But Paul is not talking about just any ordinary kind of lust in this passage. The flow of the rhetoric makes it clear that the whole range of behaviors Paul describes in Romans 1, including same-sex eroticism, is for him an extraordinarily powerful and excessive manifestation of lust. We see a similar connection between idolatry and excessive lust and perversion in the Wisdom of Solomon, a Jewish apocryphal text dating from a period not long before Paul’s writings.
12For the idea of making idols was the beginning of fornication, and the invention of them was the corruption of life. . . . 23For whether they kill children in their initiations, or celebrate secret mysteries, or hold frenzied revels with strange customs, 24they no longer keep either their lives or their marriages pure, but they either treacherously kill one another, or grieve one another by adultery, 25and all is a raging riot of blood and murder, theft and deceit, corruption, faithlessness, tumult, perjury, 26confusion over what is good, forgetfulness of favors, defiling of souls, sexual perversion, disorder in marriages, adultery, and debauchery. 27For the worship of idols not to be named is the beginning and cause and end of every evil. (Wisdom 14:12, 23-28)

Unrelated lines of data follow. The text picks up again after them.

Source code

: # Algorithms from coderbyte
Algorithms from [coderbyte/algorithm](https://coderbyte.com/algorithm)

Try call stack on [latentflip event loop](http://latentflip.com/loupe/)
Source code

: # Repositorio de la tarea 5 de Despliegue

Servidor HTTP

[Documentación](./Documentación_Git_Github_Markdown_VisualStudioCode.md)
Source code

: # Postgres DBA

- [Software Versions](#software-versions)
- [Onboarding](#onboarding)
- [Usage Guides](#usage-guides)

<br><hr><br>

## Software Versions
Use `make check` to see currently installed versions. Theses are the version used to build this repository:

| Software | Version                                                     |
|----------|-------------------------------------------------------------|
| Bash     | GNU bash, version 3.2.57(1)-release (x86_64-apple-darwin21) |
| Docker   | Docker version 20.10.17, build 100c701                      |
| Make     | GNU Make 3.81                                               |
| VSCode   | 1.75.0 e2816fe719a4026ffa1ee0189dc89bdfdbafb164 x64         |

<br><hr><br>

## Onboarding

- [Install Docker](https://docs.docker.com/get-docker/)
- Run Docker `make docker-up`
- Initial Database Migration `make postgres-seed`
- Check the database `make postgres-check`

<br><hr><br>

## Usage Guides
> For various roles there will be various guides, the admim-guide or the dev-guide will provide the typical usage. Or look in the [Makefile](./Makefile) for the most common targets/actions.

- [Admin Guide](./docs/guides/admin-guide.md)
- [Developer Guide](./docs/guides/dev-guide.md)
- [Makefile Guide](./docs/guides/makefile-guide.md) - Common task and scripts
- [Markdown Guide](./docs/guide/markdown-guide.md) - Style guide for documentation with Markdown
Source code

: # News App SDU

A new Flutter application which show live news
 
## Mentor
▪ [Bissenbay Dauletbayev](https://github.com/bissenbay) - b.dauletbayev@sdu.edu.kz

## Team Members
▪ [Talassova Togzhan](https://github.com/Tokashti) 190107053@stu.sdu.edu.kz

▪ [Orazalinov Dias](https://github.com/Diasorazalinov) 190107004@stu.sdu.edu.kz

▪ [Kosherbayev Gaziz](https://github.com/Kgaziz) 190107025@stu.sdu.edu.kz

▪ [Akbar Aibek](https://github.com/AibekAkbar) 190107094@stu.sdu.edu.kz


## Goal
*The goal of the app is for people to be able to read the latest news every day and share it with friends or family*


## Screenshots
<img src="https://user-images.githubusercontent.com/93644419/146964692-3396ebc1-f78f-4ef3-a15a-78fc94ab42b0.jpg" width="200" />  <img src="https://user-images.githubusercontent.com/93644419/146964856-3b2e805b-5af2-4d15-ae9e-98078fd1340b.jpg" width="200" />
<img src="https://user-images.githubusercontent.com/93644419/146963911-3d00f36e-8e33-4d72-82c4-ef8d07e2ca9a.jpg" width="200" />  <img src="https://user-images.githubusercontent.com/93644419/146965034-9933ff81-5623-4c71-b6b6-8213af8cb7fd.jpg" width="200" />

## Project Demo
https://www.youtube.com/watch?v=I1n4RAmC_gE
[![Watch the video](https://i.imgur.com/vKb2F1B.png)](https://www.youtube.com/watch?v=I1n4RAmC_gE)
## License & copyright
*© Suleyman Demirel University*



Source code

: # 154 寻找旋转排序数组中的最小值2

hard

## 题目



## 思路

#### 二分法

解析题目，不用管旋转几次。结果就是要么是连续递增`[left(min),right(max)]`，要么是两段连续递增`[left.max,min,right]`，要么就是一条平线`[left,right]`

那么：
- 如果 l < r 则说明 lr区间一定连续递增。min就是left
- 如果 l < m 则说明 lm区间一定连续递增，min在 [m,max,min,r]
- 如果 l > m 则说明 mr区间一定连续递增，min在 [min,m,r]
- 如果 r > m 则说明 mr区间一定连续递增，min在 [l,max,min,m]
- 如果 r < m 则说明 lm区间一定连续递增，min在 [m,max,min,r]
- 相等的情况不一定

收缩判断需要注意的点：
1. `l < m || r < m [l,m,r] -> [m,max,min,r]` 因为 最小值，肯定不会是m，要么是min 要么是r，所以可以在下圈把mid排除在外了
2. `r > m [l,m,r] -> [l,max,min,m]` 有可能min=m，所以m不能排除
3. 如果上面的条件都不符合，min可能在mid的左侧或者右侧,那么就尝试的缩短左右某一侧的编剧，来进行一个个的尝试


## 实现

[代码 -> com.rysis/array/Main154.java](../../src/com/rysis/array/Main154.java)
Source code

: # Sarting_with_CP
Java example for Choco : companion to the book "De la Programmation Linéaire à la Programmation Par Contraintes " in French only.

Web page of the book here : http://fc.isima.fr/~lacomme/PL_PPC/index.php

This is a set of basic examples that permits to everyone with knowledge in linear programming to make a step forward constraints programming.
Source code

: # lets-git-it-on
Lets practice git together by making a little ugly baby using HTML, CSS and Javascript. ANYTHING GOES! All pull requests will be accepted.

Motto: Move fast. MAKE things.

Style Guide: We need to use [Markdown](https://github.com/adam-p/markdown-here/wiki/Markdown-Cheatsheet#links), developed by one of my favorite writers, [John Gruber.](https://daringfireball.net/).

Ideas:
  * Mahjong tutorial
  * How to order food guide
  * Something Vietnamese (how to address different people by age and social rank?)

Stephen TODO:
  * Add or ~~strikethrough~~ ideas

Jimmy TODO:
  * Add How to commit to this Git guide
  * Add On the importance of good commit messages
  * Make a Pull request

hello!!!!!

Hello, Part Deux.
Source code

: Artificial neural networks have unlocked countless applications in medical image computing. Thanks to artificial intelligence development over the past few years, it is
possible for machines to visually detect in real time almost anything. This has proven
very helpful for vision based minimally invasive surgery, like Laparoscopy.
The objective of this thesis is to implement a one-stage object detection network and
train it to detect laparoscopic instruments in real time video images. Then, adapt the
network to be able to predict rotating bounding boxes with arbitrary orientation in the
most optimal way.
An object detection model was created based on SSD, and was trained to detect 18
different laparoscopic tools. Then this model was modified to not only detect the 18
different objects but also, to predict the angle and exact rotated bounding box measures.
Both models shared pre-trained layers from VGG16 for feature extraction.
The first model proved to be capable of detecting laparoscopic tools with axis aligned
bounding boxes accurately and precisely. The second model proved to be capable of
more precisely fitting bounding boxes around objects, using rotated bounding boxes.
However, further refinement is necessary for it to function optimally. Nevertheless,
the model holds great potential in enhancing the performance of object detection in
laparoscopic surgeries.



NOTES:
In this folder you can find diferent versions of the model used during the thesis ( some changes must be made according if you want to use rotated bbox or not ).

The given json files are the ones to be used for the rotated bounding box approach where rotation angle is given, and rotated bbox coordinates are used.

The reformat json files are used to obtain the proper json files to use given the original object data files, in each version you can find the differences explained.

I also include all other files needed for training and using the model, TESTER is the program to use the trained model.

It was a commonplace of Jewish rhetoric to link idolatry with excessive perversion and corruption, a “raging riot” of every form of evil. But we also find more specific references to same-sex eroticism as an expression of insatiable lust in Greco-Roman sources. The Roman orator Dio Chrysostom, for example, who wrote shortly after Paul’s time, speaks of same-sex eroticism as the manifestation of insatiable lust:
The man whose appetite is insatiate in such things, when he finds there is no scarcity, no resistance, in this field, will have contempt for the easy conquest and scorn for a woman’s love, as a thing too readily given — in fact, too utterly feminine — and will turn his assault against the male quarters, eager to befoul the youth who will very soon be magistrates and judges and generals, believing that in them he will find a kind of pleasure difficult and hard to procure. His state is like that of men who are addicted to drinking and wine-bibbing, who after long and steady drinking of unmixed wine, often lose their taste for it and create an artificial thirst by the stimulus of sweating, salted foods, and condiments.6
The early Jewish philosopher-theologian Philo, writing a bit earlier than Paul, makes a similar equation between same-sex eroticism and self-centered lust that refuses any boundaries. He comments on the story of Sodom and Gomorrah:
The land of the Sodomites, a part of the land of Canaan afterwards called Palestinian Syria, was brimful of innumerable iniquities, particularly such as arise from gluttony and lewdness, and multiplied and enlarged every other possible pleasure with so formidable a menace that it had at last been condemned by the Judge of All. The inhabitants owed this extreme license to the never-failing lavishness of their sources of wealth, for, deep-soiled and well-watered as it was, the land had every year a prolific harvest of all manner of fruits, and the chief beginning of evils, as one has aptly said, is goods in excess. Incapable of bearing such satiety, plunging like cattle, they threw off from their necks the law of nature and applied themselves to deep drinking of strong liquor and dainty feeding and forbidden forms of intercourse. Not only in their mad lust for women did they violate the marriages of their neighbours, but also men mounted males without respect for the sex nature which the active partner shares with the passive; and so when they tried to beget children they were discovered to be incapable of any but a sterile seed.7
Note that in all of these contemporaneous texts we see a clear echo of the language we find in Romans 1:27, which speaks of men who, “giving up” (or, to translate more accurately, “leaving behind”) natural intercourse with women, “were consumed with passion for one another.” What Paul has in mind here is not the modern concept of homosexual orientation, that is, the notion that some people are not sexually attracted to those of the opposite sex at all, but instead are inclined to love those of the same sex. Such a perspective is found nowhere in the literature of Paul’s day. Instead, in that literature, whenever same-sex eroticism is viewed negatively, particularly in sources contemporaneous with Paul, it is regarded as a particular manifestation of self-centered lust, one that is not content with women alone but is driven to ever more exotic and unnatural forms of stimulation in the pursuit of pleasure. It represents the pinnacle of wanton self-indulgence at the expense of others. It is entirely reasonable to assume that this is the kind of image that Paul’s language in Romans 1 would have stirred up in the minds of his original readers.8 Of course, this also raises questions about how this text should be applied to committed gay and lesbian unions today, questions that I will address in more detail below.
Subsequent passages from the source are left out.